ASSIGNED TASK
If a line in the records below contains the word "survey", copy it.

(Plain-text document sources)
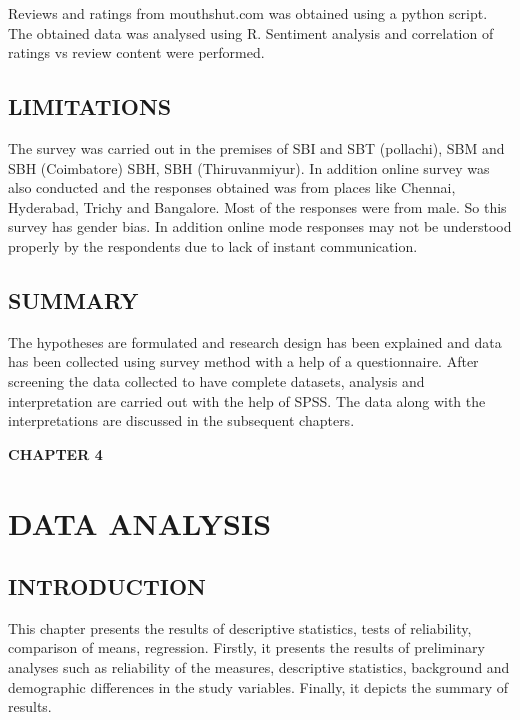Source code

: \documentclass[a4paper, 12pt]{extarticle}
\begin{document}
{Reviews and ratings from mouthshut.com was obtained using a python script. The obtained data was analysed using R. Sentiment analysis and correlation of ratings vs review content were performed.
 

\subsection{LIMITATIONS}
The survey was carried out in the premises of SBI and SBT (pollachi), SBM and SBH (Coimbatore) SBH, SBH (Thiruvanmiyur). In addition online survey was also conducted and the responses obtained was from places like Chennai, Hyderabad, Trichy and Bangalore. Most of the responses were from male. So this survey has gender bias. In addition online mode responses may not be understood properly by the respondents due to lack of instant communication. 

\subsection{SUMMARY}
The hypotheses are formulated and research design has been explained and data has been collected using survey method with a help of a questionnaire. After screening the data collected to have complete datasets, analysis and interpretation are carried out with the help of SPSS. The data along with the interpretations are discussed in the subsequent chapters.

\newpage
\begin{center}
\textbf{\large CHAPTER 4}
\end{center}
\section{DATA ANALYSIS}
\subsection{INTRODUCTION}
This chapter presents the results of descriptive statistics, tests of reliability, comparison of means, regression. Firstly, it presents the results of preliminary analyses such as reliability of the measures, descriptive statistics, background and demographic differences in the study variables. Finally, it depicts the summary of results.

}
\end{document}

WRITTEN ANSWER
The survey was carried out in the premises of SBI and SBT (pollachi), SBM and SBH (Coimbatore) SBH, SBH (Thiruvanmiyur). In addition online survey was also conducted and the responses obtained was from places like Chennai, Hyderabad, Trichy and Bangalore. Most of the responses were from male. So this survey has gender bias. In addition online mode responses may not be understood properly by the respondents due to lack of instant communication. 
The hypotheses are formulated and research design has been explained and data has been collected using survey method with a help of a questionnaire. After screening the data collected to have complete datasets, analysis and interpretation are carried out with the help of SPSS. The data along with the interpretations are discussed in the subsequent chapters.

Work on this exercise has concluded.